Furthermore, she hoped the announcement would be a “wakeup call [for regulators] to get serious about the privacy and national security concerns” cryptocurrencies pose, as no clear regulations and investor protections currently exist. Other congressional members share Waters’s concerns. Republican Representative Patrick McHenry wrote in a letter to Waters, stating that Congress “need[s] to go beyond the rumors and speculations and provide a forum to assess this project and its potential unprecedented impact on the global financial system. Rep. McHenry proposes that Congress hold a hearing on libra, a process which Mark Zuckerberg knows all too well.
Democratic Senator Sharrod Brown also expressed his reservations, stating that “Facebook is already too big and too powerful, and it has used that power to exploit users’ data without protecting their privacy.”

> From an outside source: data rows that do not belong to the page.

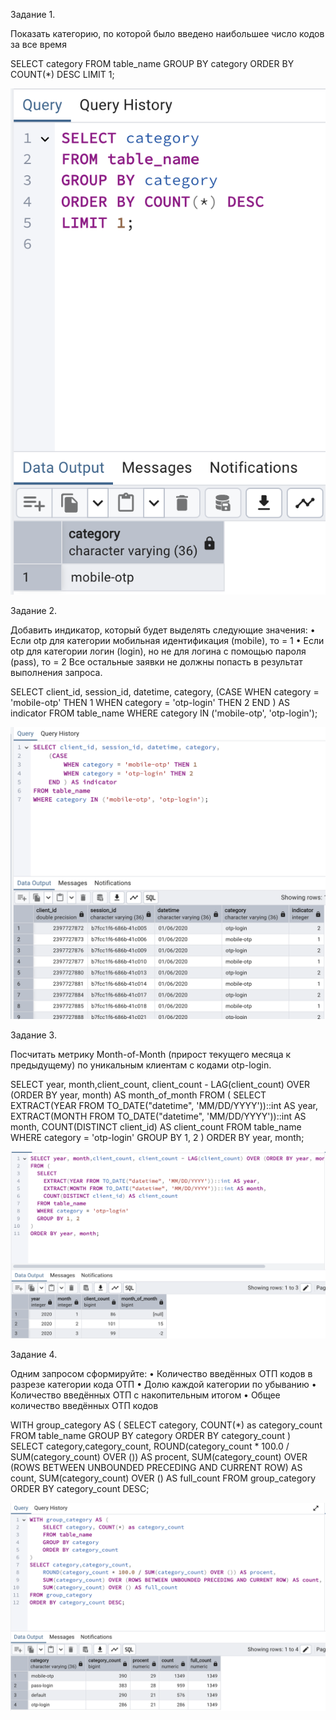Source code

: Задание 1. 

Показать категорию, по которой было введено наибольшее число кодов за все время

SELECT category
FROM table_name
GROUP BY category
ORDER BY COUNT(*) DESC
LIMIT 1;

![alt text](images/image.png)

Задание 2. 

Добавить индикатор, который будет выделять следующие значения:
•  Если otp для категории мобильная идентификация (mobile), то = 1
•  Если otp для категории логин (login), но не для логина с помощью пароля (pass), то = 2
Все остальные заявки не должны попасть в результат выполнения запроса.


SELECT client_id, session_id, datetime, category,
    (CASE
        WHEN category = 'mobile-otp' THEN 1
        WHEN category = 'otp-login' THEN 2
    END ) AS indicator
FROM table_name
WHERE category IN ('mobile-otp', 'otp-login');

![alt text](images/image-1.png)

Задание 3. 

Посчитать метрику Month-of-Month (прирост текущего месяца к предыдущему) по уникальным клиентам с кодами otp-login.

SELECT year, month,client_count, client_count - LAG(client_count) OVER (ORDER BY year, month) AS month_of_month
FROM (
  SELECT
    EXTRACT(YEAR FROM TO_DATE("datetime", 'MM/DD/YYYY'))::int AS year,
    EXTRACT(MONTH FROM TO_DATE("datetime", 'MM/DD/YYYY'))::int AS month,
    COUNT(DISTINCT client_id) AS client_count
  FROM table_name
  WHERE category = 'otp-login'
  GROUP BY 1, 2
)
ORDER BY year, month;

![alt text](images/image-2.png)

Задание 4.  

Одним запросом сформируйте:
•  Количество введённых ОТП кодов в разрезе категории кода ОТП
•  Долю каждой категории по убыванию
•  Количество введённых ОТП с накопительным итогом
•  Общее количество введённых ОТП кодов

WITH group_category AS (
    SELECT category, COUNT(*) as category_count
    FROM table_name
    GROUP BY category
	ORDER BY category_count
)
SELECT category,category_count,
    ROUND(category_count * 100.0 / SUM(category_count) OVER ()) AS procent,
    SUM(category_count) OVER (ROWS BETWEEN UNBOUNDED PRECEDING AND CURRENT ROW) AS count,
    SUM(category_count) OVER () AS full_count
FROM group_category
ORDER BY category_count DESC;

![alt text](images/image-3.png)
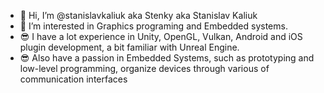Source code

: - 👋 Hi, I’m @stanislavkaliuk aka Stenky aka Stanislav Kaliuk
- 👀 I’m interested in Graphics programing and Embedded systems.
- 😎 I have a lot experience in Unity, OpenGL, Vulkan, Android and iOS plugin development, a bit familiar with Unreal Engine.
- 😎 Also have a passion in Embedded Systems, such as prototyping and low-level programming, organize devices through various of communication interfaces
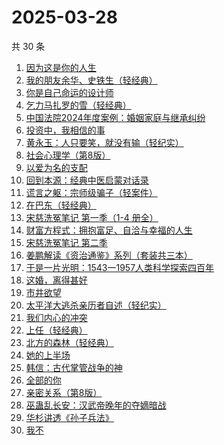 # 2025-03-28

共 30 条

<!-- BEGIN WEREAD -->
<!-- 最后更新时间 2025-03-28 10:16:30 +0800 -->
1. [因为这是你的人生](https://weread.qq.com/web/bookDetail/aa3329b0813ab9c8eg01957c)
1. [我的朋友余华、史铁生（轻经典）](https://weread.qq.com/web/bookDetail/5f132bf0813ab9c83g014de5)
1. [你是自己命运的设计师](https://weread.qq.com/web/bookDetail/5e932830813ab9c89g01414f)
1. [乞力马扎罗的雪（轻经典）](https://weread.qq.com/web/bookDetail/38432e80813ab9c6ag012e35)
1. [中国法院2024年度案例：婚姻家庭与继承纠纷](https://weread.qq.com/web/bookDetail/94532650813ab906dg017c66)
1. [投资中，我相信的事](https://weread.qq.com/web/bookDetail/e7a32530813ab9c7cg014c8a)
1. [黄永玉：人只要笑，就没有输（轻纪实）](https://weread.qq.com/web/bookDetail/17232640813ab9c45g015a5c)
1. [社会心理学（第8版）](https://weread.qq.com/web/bookDetail/8f532bd07278850c8f51770)
1. [以爱为名的支配](https://weread.qq.com/web/bookDetail/7be320b0813ab93f4g019416)
1. [回到本源：经典中医启蒙对话录](https://weread.qq.com/web/bookDetail/add32f10813ab9c79g0194dc)
1. [谎言之躯：宗师级骗子（轻案件）](https://weread.qq.com/web/bookDetail/b5f32340813ab9c5dg017ea8)
1. [在巴东（轻经典）](https://weread.qq.com/web/bookDetail/d1f32ad0813ab9c84g011246)
1. [宋慈洗冤笔记 第一季（1-4 册全）](https://weread.qq.com/web/bookDetail/bea326d0813ab7fcag016618)
1. [财富方程式：拥抱富足、自洽与幸福的人生](https://weread.qq.com/web/bookDetail/1a7327b0813ab989eg012194)
1. [宋慈洗冤笔记 第二季](https://weread.qq.com/web/bookDetail/07732ce0813ab9c2ag01157f)
1. [姜鹏解读《资治通鉴》系列（套装共三本）](https://weread.qq.com/web/bookDetail/48c32500813ab8f57g0149dc)
1. [于是一片光明：1543一1957人类科学探索四百年](https://weread.qq.com/web/bookDetail/52d324e0813ab9c7bg0197ff)
1. [这婚，离得甚好](https://weread.qq.com/web/bookDetail/3c732450813ab9c44g018825)
1. [市井欲望](https://weread.qq.com/web/bookDetail/89f329c0813ab9be8g018f47)
1. [太平洋大逃杀亲历者自述（轻纪实）](https://weread.qq.com/web/bookDetail/ddf32850813ab9b05g019502)
1. [我们内心的冲突](https://weread.qq.com/web/bookDetail/5cf322f0813ab9b69g013443)
1. [上任（轻经典）](https://weread.qq.com/web/bookDetail/72132af0813ab9c3fg016b82)
1. [北方的森林（轻经典）](https://weread.qq.com/web/bookDetail/aa3324e0813ab9bfeg012611)
1. [她的上半场](https://weread.qq.com/web/bookDetail/08432080813ab9c41g017aeb)
1. [韩信：古代掌管战争的神](https://weread.qq.com/web/bookDetail/e2332b00813ab9aadg0179fb)
1. [全部的你](https://weread.qq.com/web/bookDetail/ed032c20813ab9c6eg015ac4)
1. [亲密关系（第8版）](https://weread.qq.com/web/bookDetail/16832420813ab90f3g019f92)
1. [巫蛊乱长安：汉武帝晚年的夺嫡暗战](https://weread.qq.com/web/bookDetail/35932230813ab9c5fg019679)
1. [华杉讲透《孙子兵法》](https://weread.qq.com/web/bookDetail/df53233058b19fdf50fa893)
1. [我不](https://weread.qq.com/web/bookDetail/232320d05dff14232a13fa6)
<!-- END WEREAD -->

The common concern here is Facebook’s tainted track record for grossly irresponsible (and arguably unethical) management of user data. Both the libra white paper and its project head, David Marcus, have emphatically expressed that private Facebook user data and financial data will not intersect, but U.S. politicians appear unconvinced.
France’s Le Maire said that libra will allow Facebook to amass even more data. This financial and digital panopticon aside, Le Maire also expressed concerns over money laundering and terrorist financing, a curious concern given that such actions would be much less feasible on a permissioned, censorship-susceptible network like Libra than on a permissionless network like Bitcoin.